-- Given information follows --
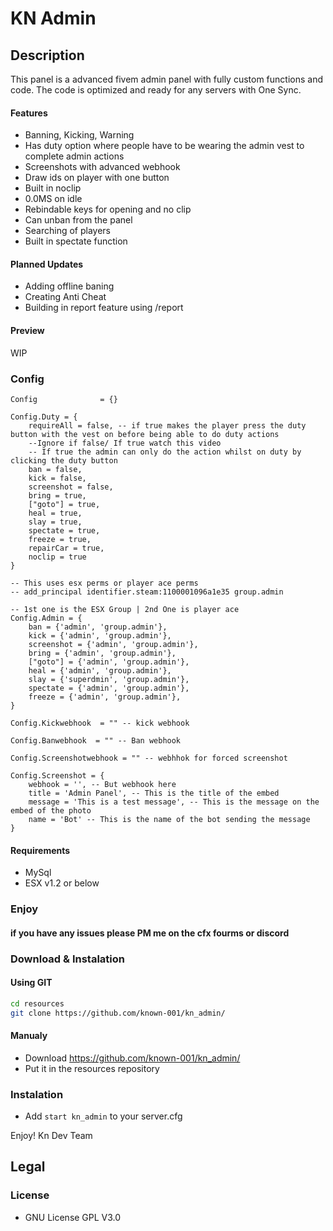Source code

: # KN Admin

## Description

This panel is a advanced fivem admin panel with fully custom functions and code.
The code is optimized and ready for any servers with One Sync.

#### Features

* Banning, Kicking, Warning
* Has duty option where people have to be wearing the admin vest to complete admin actions
* Screenshots with advanced webhook
* Draw ids on player with one button
* Built in noclip
* 0.0MS on idle
* Rebindable keys for opening and no clip
* Can unban from the panel
* Searching of players
* Built in spectate function

#### Planned Updates

* Adding offline baning
* Creating Anti Cheat
* Building in report feature using /report

#### Preview

WIP

### Config

```
Config              = {}

Config.Duty = {
    requireAll = false, -- if true makes the player press the duty button with the vest on before being able to do duty actions
    --Ignore if false/ If true watch this video
    -- If true the admin can only do the action whilst on duty by clicking the duty button
    ban = false,
    kick = false,
    screenshot = false,
    bring = true,
    ["goto"] = true,
    heal = true,
    slay = true,
    spectate = true,
    freeze = true,
    repairCar = true,
    noclip = true
}

-- This uses esx perms or player ace perms
-- add_principal identifier.steam:1100001096a1e35 group.admin

-- 1st one is the ESX Group | 2nd One is player ace
Config.Admin = {
    ban = {'admin', 'group.admin'},
    kick = {'admin', 'group.admin'},
    screenshot = {'admin', 'group.admin'},
    bring = {'admin', 'group.admin'},
    ["goto"] = {'admin', 'group.admin'},
    heal = {'admin', 'group.admin'},
    slay = {'superdmin', 'group.admin'},
    spectate = {'admin', 'group.admin'},
    freeze = {'admin', 'group.admin'},
}

Config.Kickwebhook  = "" -- kick webhook

Config.Banwebhook  = "" -- Ban webhook

Config.Screenshotwebhook = "" -- webhhok for forced screenshot

Config.Screenshot = {
    webhook = '', -- But webhook here
    title = 'Admin Panel', -- This is the title of the embed
    message = 'This is a test message', -- This is the message on the embed of the photo
    name = 'Bot' -- This is the name of the bot sending the message
}

```

#### Requirements

* MySql
* ESX v1.2 or below

### Enjoy
#### if you have any issues please PM me on the cfx fourms or discord

### Download & Instalation

#### Using GIT

```sh
cd resources
git clone https://github.com/known-001/kn_admin/
```

#### Manualy

- Download <https://github.com/known-001/kn_admin/>
- Put it in the resources repository

### Instalation

- Add `start kn_admin` to your server.cfg

Enjoy!
Kn Dev Team 

## Legal

### License

- GNU License GPL V3.0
-- Given information concluded --
§ Problem
Exact duplicates of all the entries are required, and no image may appear in them.

§ Expected output
Source code

: # KN Admin

## Description

This panel is a advanced fivem admin panel with fully custom functions and code.
The code is optimized and ready for any servers with One Sync.

#### Features

* Banning, Kicking, Warning
* Has duty option where people have to be wearing the admin vest to complete admin actions
* Screenshots with advanced webhook
* Draw ids on player with one button
* Built in noclip
* 0.0MS on idle
* Rebindable keys for opening and no clip
* Can unban from the panel
* Searching of players
* Built in spectate function

#### Planned Updates

* Adding offline baning
* Creating Anti Cheat
* Building in report feature using /report

#### Preview

WIP

### Config

```
Config              = {}

Config.Duty = {
    requireAll = false, -- if true makes the player press the duty button with the vest on before being able to do duty actions
    --Ignore if false/ If true watch this video
    -- If true the admin can only do the action whilst on duty by clicking the duty button
    ban = false,
    kick = false,
    screenshot = false,
    bring = true,
    ["goto"] = true,
    heal = true,
    slay = true,
    spectate = true,
    freeze = true,
    repairCar = true,
    noclip = true
}

-- This uses esx perms or player ace perms
-- add_principal identifier.steam:1100001096a1e35 group.admin

-- 1st one is the ESX Group | 2nd One is player ace
Config.Admin = {
    ban = {'admin', 'group.admin'},
    kick = {'admin', 'group.admin'},
    screenshot = {'admin', 'group.admin'},
    bring = {'admin', 'group.admin'},
    ["goto"] = {'admin', 'group.admin'},
    heal = {'admin', 'group.admin'},
    slay = {'superdmin', 'group.admin'},
    spectate = {'admin', 'group.admin'},
    freeze = {'admin', 'group.admin'},
}

Config.Kickwebhook  = "" -- kick webhook

Config.Banwebhook  = "" -- Ban webhook

Config.Screenshotwebhook = "" -- webhhok for forced screenshot

Config.Screenshot = {
    webhook = '', -- But webhook here
    title = 'Admin Panel', -- This is the title of the embed
    message = 'This is a test message', -- This is the message on the embed of the photo
    name = 'Bot' -- This is the name of the bot sending the message
}

```

#### Requirements

* MySql
* ESX v1.2 or below

### Enjoy
#### if you have any issues please PM me on the cfx fourms or discord

### Download & Instalation

#### Using GIT

```sh
cd resources
git clone https://github.com/known-001/kn_admin/
```

#### Manualy

- Download <https://github.com/known-001/kn_admin/>
- Put it in the resources repository

### Instalation

- Add `start kn_admin` to your server.cfg

Enjoy!
Kn Dev Team 

## Legal

### License

- GNU License GPL V3.0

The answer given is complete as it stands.